A Bread Factory tells the story of Dorothea (Tyne Daly) and Greta (Elisabeth Henry), a married couple who run a non-profit arts center in a small town in upstate New York. When a competing organization takes residence nearby, the Bread Factory faces a challenge to keep its government funding. It’s the kind of place where community theater, opera, dance recitals, and music are presented, and has been a community fixture for the past 40 years. For some, its loss would be devastating.
But the new group in town, an avant-garde Chinese mime troupe called May Ray, seems to have won the support of some of the town’s official decision makers. And this could spell the end for the more homespun Bread Factory, which, incidentally, used to be a bakery.
The film is presented in two parts, Part One: For the Sake of Gold and Part Two; Walk With Me a While, for a total screen time of four hours. In it, director Patrick Wang has crafted a masterful portrait of a small town seen through the eyes of the arts center supporters. We learn much about the characters who live in the fictional town of Checkford via the way they feel about the Bread Factory and the mini-community that’s sprung up around it.
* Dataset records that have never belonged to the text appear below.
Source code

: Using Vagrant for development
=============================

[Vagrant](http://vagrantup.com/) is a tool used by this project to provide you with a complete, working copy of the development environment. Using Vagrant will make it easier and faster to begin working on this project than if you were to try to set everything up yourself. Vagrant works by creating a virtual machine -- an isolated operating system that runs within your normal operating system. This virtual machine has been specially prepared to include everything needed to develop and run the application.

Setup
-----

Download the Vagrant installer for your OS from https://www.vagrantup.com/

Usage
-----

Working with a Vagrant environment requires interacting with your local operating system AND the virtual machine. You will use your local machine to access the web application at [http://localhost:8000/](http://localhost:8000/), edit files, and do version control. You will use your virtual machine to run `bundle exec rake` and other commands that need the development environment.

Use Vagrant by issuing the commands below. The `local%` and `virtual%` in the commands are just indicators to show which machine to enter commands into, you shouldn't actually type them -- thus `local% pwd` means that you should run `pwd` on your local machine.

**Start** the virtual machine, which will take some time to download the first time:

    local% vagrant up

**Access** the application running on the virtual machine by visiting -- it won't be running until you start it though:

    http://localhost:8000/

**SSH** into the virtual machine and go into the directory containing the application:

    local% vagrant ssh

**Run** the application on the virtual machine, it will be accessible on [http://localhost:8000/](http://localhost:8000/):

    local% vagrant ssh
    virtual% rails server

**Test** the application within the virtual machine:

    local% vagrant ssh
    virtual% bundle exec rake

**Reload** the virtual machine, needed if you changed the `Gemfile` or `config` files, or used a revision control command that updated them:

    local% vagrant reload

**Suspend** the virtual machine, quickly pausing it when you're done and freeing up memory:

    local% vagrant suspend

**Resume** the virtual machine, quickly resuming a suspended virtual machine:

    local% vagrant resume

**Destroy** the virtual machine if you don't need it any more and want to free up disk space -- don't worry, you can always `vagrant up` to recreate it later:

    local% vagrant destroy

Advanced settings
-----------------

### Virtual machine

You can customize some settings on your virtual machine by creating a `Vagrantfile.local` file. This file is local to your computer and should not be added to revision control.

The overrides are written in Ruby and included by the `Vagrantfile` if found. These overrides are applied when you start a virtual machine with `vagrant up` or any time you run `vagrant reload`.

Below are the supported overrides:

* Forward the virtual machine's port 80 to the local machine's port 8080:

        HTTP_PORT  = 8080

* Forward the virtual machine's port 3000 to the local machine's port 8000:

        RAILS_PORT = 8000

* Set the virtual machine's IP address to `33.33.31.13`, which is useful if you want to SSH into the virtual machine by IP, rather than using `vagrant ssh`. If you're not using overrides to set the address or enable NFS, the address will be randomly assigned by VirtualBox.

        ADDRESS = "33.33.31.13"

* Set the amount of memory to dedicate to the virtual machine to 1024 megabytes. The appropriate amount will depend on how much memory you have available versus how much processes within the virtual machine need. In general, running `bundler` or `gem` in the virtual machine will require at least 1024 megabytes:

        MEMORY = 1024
Most important to the folks who practice their crafts at the center is an unspoken feeling that working together and performing for the community is an incalculable asset to the small town. Without it, Checkford would be a very different, more isolating kind of place.
“…community theater, opera, dance recitals, and music…has been a community fixture for the past 40 years. Its loss would be devastating.”
Eccentrics, such as aged thespian Sir Walter (Brian Murray), are among the colorful characters who people the place. Sir Walter recounts a conversation he had with Anton Chekhov, that we realize it could only have occurred in his imagination. And there’s Jean-Marc (Philip Kerr), a drama critic with whom Sir Walter has been feuding since the ink-stained wretch gave the British actor a negative review half a century ago.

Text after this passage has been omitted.